DIRECTIONS:
Repeat each entry. Keep every line exactly as it is.

(Dataset records)
--- START ---
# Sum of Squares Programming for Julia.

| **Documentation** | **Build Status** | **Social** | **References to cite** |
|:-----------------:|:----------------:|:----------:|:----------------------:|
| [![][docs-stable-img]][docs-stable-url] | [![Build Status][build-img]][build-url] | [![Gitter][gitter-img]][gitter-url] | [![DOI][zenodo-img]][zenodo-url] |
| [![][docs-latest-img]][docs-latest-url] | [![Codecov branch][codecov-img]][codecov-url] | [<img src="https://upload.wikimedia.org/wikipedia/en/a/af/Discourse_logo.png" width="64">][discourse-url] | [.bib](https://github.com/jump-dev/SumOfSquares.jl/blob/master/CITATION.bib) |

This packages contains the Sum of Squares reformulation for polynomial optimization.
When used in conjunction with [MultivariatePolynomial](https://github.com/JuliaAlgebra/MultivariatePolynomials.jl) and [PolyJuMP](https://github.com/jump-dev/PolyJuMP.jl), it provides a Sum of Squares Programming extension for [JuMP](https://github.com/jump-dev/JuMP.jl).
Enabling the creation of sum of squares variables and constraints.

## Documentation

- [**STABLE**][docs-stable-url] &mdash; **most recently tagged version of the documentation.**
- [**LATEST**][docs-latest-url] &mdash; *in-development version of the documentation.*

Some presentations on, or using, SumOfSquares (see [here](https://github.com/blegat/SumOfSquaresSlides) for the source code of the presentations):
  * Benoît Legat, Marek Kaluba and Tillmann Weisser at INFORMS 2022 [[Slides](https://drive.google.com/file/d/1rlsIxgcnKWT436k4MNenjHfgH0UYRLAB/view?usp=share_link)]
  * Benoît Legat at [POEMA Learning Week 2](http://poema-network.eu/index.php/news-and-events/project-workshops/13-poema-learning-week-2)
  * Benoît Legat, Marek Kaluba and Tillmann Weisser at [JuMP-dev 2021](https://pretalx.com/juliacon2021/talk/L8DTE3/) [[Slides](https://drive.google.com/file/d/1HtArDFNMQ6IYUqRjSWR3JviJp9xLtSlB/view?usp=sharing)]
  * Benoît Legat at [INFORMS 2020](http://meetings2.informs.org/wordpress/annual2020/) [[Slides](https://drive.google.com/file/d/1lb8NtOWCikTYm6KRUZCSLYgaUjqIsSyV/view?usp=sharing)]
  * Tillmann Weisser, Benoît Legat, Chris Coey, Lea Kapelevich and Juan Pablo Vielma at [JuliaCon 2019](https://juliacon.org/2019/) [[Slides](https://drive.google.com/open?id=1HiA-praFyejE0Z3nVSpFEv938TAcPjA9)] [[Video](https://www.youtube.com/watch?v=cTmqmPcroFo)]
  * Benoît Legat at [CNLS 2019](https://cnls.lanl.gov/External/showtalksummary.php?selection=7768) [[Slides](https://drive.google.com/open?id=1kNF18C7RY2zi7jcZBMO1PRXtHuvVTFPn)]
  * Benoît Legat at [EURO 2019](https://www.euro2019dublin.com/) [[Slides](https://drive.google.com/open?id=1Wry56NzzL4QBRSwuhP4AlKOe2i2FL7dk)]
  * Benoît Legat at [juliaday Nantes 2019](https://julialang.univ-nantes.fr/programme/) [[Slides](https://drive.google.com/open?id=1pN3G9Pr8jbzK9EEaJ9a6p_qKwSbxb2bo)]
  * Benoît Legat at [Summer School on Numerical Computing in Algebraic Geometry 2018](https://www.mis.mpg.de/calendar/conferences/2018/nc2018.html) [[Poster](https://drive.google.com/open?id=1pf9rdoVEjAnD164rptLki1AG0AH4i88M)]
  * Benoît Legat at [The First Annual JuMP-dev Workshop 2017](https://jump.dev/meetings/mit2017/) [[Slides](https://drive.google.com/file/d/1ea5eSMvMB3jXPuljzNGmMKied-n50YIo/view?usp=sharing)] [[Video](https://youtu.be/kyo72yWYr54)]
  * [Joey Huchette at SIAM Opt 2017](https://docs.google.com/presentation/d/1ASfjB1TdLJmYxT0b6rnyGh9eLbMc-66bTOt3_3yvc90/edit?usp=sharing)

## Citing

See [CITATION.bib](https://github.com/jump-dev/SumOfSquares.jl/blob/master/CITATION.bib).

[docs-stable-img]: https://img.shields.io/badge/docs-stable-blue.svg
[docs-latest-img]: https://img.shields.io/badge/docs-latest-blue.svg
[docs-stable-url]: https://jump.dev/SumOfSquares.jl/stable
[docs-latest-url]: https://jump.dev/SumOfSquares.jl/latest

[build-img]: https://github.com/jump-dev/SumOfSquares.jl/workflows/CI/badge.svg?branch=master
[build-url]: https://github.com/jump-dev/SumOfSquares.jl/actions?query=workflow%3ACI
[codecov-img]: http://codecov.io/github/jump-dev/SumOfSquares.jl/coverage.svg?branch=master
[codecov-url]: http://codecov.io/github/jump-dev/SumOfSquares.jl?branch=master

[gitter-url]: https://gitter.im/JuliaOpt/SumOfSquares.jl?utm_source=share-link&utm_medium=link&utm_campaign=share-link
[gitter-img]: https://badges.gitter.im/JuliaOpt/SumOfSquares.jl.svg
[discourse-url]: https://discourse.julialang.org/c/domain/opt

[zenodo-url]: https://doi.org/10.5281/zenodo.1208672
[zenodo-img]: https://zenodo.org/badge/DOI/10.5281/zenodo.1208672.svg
--- END ---
TASK ANSWER:
# Sum of Squares Programming for Julia.

| **Documentation** | **Build Status** | **Social** | **References to cite** |
|:-----------------:|:----------------:|:----------:|:----------------------:|
| [![][docs-stable-img]][docs-stable-url] | [![Build Status][build-img]][build-url] | [![Gitter][gitter-img]][gitter-url] | [![DOI][zenodo-img]][zenodo-url] |
| [![][docs-latest-img]][docs-latest-url] | [![Codecov branch][codecov-img]][codecov-url] | [<img src="https://upload.wikimedia.org/wikipedia/en/a/af/Discourse_logo.png" width="64">][discourse-url] | [.bib](https://github.com/jump-dev/SumOfSquares.jl/blob/master/CITATION.bib) |

This packages contains the Sum of Squares reformulation for polynomial optimization.
When used in conjunction with [MultivariatePolynomial](https://github.com/JuliaAlgebra/MultivariatePolynomials.jl) and [PolyJuMP](https://github.com/jump-dev/PolyJuMP.jl), it provides a Sum of Squares Programming extension for [JuMP](https://github.com/jump-dev/JuMP.jl).
Enabling the creation of sum of squares variables and constraints.

## Documentation

- [**STABLE**][docs-stable-url] &mdash; **most recently tagged version of the documentation.**
- [**LATEST**][docs-latest-url] &mdash; *in-development version of the documentation.*

Some presentations on, or using, SumOfSquares (see [here](https://github.com/blegat/SumOfSquaresSlides) for the source code of the presentations):
  * Benoît Legat, Marek Kaluba and Tillmann Weisser at INFORMS 2022 [[Slides](https://drive.google.com/file/d/1rlsIxgcnKWT436k4MNenjHfgH0UYRLAB/view?usp=share_link)]
  * Benoît Legat at [POEMA Learning Week 2](http://poema-network.eu/index.php/news-and-events/project-workshops/13-poema-learning-week-2)
  * Benoît Legat, Marek Kaluba and Tillmann Weisser at [JuMP-dev 2021](https://pretalx.com/juliacon2021/talk/L8DTE3/) [[Slides](https://drive.google.com/file/d/1HtArDFNMQ6IYUqRjSWR3JviJp9xLtSlB/view?usp=sharing)]
  * Benoît Legat at [INFORMS 2020](http://meetings2.informs.org/wordpress/annual2020/) [[Slides](https://drive.google.com/file/d/1lb8NtOWCikTYm6KRUZCSLYgaUjqIsSyV/view?usp=sharing)]
  * Tillmann Weisser, Benoît Legat, Chris Coey, Lea Kapelevich and Juan Pablo Vielma at [JuliaCon 2019](https://juliacon.org/2019/) [[Slides](https://drive.google.com/open?id=1HiA-praFyejE0Z3nVSpFEv938TAcPjA9)] [[Video](https://www.youtube.com/watch?v=cTmqmPcroFo)]
  * Benoît Legat at [CNLS 2019](https://cnls.lanl.gov/External/showtalksummary.php?selection=7768) [[Slides](https://drive.google.com/open?id=1kNF18C7RY2zi7jcZBMO1PRXtHuvVTFPn)]
  * Benoît Legat at [EURO 2019](https://www.euro2019dublin.com/) [[Slides](https://drive.google.com/open?id=1Wry56NzzL4QBRSwuhP4AlKOe2i2FL7dk)]
  * Benoît Legat at [juliaday Nantes 2019](https://julialang.univ-nantes.fr/programme/) [[Slides](https://drive.google.com/open?id=1pN3G9Pr8jbzK9EEaJ9a6p_qKwSbxb2bo)]
  * Benoît Legat at [Summer School on Numerical Computing in Algebraic Geometry 2018](https://www.mis.mpg.de/calendar/conferences/2018/nc2018.html) [[Poster](https://drive.google.com/open?id=1pf9rdoVEjAnD164rptLki1AG0AH4i88M)]
  * Benoît Legat at [The First Annual JuMP-dev Workshop 2017](https://jump.dev/meetings/mit2017/) [[Slides](https://drive.google.com/file/d/1ea5eSMvMB3jXPuljzNGmMKied-n50YIo/view?usp=sharing)] [[Video](https://youtu.be/kyo72yWYr54)]
  * [Joey Huchette at SIAM Opt 2017](https://docs.google.com/presentation/d/1ASfjB1TdLJmYxT0b6rnyGh9eLbMc-66bTOt3_3yvc90/edit?usp=sharing)

## Citing

See [CITATION.bib](https://github.com/jump-dev/SumOfSquares.jl/blob/master/CITATION.bib).

[docs-stable-img]: https://img.shields.io/badge/docs-stable-blue.svg
[docs-latest-img]: https://img.shields.io/badge/docs-latest-blue.svg
[docs-stable-url]: https://jump.dev/SumOfSquares.jl/stable
[docs-latest-url]: https://jump.dev/SumOfSquares.jl/latest

[build-img]: https://github.com/jump-dev/SumOfSquares.jl/workflows/CI/badge.svg?branch=master
[build-url]: https://github.com/jump-dev/SumOfSquares.jl/actions?query=workflow%3ACI
[codecov-img]: http://codecov.io/github/jump-dev/SumOfSquares.jl/coverage.svg?branch=master
[codecov-url]: http://codecov.io/github/jump-dev/SumOfSquares.jl?branch=master

[gitter-url]: https://gitter.im/JuliaOpt/SumOfSquares.jl?utm_source=share-link&utm_medium=link&utm_campaign=share-link
[gitter-img]: https://badges.gitter.im/JuliaOpt/SumOfSquares.jl.svg
[discourse-url]: https://discourse.julialang.org/c/domain/opt

[zenodo-url]: https://doi.org/10.5281/zenodo.1208672
[zenodo-img]: https://zenodo.org/badge/DOI/10.5281/zenodo.1208672.svg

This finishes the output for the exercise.